--- Input records Enclosed Below ---

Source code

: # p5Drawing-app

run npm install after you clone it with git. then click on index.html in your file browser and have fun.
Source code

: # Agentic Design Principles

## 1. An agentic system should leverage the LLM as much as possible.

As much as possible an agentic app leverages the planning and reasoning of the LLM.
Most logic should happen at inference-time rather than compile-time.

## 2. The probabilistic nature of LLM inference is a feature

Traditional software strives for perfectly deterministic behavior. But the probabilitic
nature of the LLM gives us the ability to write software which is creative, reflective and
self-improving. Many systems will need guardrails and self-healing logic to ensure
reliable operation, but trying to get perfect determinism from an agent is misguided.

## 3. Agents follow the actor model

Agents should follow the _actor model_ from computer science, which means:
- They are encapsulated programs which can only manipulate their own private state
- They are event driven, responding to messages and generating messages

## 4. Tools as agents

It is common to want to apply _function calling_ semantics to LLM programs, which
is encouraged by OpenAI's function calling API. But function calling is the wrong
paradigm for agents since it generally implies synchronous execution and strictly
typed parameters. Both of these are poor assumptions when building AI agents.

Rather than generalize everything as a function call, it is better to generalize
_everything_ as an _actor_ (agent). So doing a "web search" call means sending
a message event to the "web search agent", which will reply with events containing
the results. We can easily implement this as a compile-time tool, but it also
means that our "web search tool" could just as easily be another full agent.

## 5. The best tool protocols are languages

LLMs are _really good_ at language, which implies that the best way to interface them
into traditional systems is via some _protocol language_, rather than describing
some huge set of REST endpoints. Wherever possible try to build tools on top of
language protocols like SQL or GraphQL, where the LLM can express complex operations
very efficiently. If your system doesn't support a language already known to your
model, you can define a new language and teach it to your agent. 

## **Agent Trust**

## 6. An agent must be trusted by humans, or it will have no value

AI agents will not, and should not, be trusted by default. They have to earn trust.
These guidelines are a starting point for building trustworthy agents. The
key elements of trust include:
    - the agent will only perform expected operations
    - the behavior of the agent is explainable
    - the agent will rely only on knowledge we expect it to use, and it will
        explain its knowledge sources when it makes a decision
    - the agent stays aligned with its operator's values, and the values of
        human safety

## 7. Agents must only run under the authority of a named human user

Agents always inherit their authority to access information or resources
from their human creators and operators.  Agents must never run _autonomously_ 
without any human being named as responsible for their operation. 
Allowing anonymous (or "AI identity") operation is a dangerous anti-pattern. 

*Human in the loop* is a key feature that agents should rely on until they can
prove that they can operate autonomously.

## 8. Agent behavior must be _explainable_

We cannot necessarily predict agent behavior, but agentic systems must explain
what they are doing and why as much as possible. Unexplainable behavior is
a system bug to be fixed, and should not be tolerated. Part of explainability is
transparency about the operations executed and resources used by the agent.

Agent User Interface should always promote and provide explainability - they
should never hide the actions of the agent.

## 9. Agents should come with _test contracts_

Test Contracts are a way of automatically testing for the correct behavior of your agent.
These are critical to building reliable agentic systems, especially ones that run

--- End of Enclosed Input records ---

Wherever the line holding "language protocols like" falls in the entries above, copy exactly from it through the line holding "Agents always inherit", inclusive, and add nothing.

language protocols like SQL or GraphQL, where the LLM can express complex operations
very efficiently. If your system doesn't support a language already known to your
model, you can define a new language and teach it to your agent. 

## **Agent Trust**

## 6. An agent must be trusted by humans, or it will have no value

AI agents will not, and should not, be trusted by default. They have to earn trust.
These guidelines are a starting point for building trustworthy agents. The
key elements of trust include:
    - the agent will only perform expected operations
    - the behavior of the agent is explainable
    - the agent will rely only on knowledge we expect it to use, and it will
        explain its knowledge sources when it makes a decision
    - the agent stays aligned with its operator's values, and the values of
        human safety

## 7. Agents must only run under the authority of a named human user

Agents always inherit their authority to access information or resources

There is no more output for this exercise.